CONCORD, N.H. (AP) — A congresswoman who went public last year with her story of sexual abuse decades ago on Capitol Hill says she's gained inspiration from the younger generation of women.
"It's been really helpful to tap into a younger generation that is really stepping up and saying, 'This is not OK.' We need to do better to raise awareness around consent," Democratic Rep. Annie Kuster said in an interview Monday.
Kuster was back home to join teenager Chessy Prout in a panel discussion at the University of New Hampshire School of Law. She recently launched a bipartisan task force to address sexual violence, and the 60-year-old Kuster and the teenage Prout are advocates for those who've been sexually assaulted.

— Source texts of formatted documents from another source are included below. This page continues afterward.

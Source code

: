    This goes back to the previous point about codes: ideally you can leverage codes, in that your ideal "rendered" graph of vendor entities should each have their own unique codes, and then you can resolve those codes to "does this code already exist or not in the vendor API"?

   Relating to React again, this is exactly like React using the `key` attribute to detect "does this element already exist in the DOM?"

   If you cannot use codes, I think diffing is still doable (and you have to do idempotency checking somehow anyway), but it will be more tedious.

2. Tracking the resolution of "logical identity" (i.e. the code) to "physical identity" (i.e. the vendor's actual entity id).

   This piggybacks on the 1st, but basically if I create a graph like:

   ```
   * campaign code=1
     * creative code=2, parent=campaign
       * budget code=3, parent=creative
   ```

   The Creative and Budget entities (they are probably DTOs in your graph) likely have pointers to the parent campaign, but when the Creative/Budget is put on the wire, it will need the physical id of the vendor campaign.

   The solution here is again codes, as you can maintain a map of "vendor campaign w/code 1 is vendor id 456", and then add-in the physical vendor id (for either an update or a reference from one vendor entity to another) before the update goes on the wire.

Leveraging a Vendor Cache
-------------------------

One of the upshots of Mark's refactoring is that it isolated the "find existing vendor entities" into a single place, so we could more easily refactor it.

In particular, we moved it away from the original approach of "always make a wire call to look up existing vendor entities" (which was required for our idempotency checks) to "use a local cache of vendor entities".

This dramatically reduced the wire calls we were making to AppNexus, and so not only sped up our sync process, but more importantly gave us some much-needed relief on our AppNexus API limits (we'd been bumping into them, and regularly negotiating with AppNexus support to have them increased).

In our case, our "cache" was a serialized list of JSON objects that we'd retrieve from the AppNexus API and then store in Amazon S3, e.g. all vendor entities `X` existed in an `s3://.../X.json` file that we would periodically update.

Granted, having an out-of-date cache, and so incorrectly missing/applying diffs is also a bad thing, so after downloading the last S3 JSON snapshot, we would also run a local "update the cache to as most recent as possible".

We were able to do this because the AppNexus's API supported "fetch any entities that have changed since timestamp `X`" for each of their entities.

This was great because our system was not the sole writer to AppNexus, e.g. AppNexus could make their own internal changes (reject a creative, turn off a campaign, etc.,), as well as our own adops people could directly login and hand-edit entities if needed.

"I admire her courage and conviction and her willingness to speak out," Kuster said of Prout ahead of the discussion.
Prout, who first spoke last year about being sexually assaulted at a prestigious prep school in 2014, said she has gone public after realizing most victims of sexual assault don't have the kind of support she received from her family and others.
"I want to help other young women and men realize there are teams of people willing to help you, believe you and support you," Prout told a crowd of about 100 people at panel discussion that also featured several advocates from New Hampshire sexual assault prevention groups.
She said victims shouldn't be ashamed.
"It's the perpetrators who are supposed to be ashamed of what they are doing," she said. "I feel like it's my job to make kids in high school and in middle school and even younger more comfortable about talking about these uncomfortable things. It's necessary."
Owen Labrie, of Tunbridge, Vermont, was convicted in 2015 of sex assault charges and of using a computer to lure a minor for sex when he was a senior at St. Paul's School in Concord. Prosecutors say he assaulted Prout as part of a competition known as Senior Salute, in which seniors sought to have sex with underclassman. He is appealing his case.
Prout was 15 and a freshman at the school at the time and has since joined Kuster's efforts to raise awareness about assaults. Now 18 and attending another high school in Florida, Prout said her advice was for students to ask questions, challenge the prevailing culture and "not accept things for how they are."
"Don't accept the status quo," she said. "I did that for too long at St Paul's School. I accepted the culture for what it was and thought I couldn't do anything to change it."
Kuster last year revealed that a celebrity surgeon assaulted her decades ago when she was a young staffer in Washington, D.C. The task force she announced earlier this month will explore key areas: K-12 education, college campus safety, the rape kit backlog, military sexual trauma, ending online harassment, improved data and collection and law enforcement training.
She said task force members will hold hearings and put together a legislative agenda.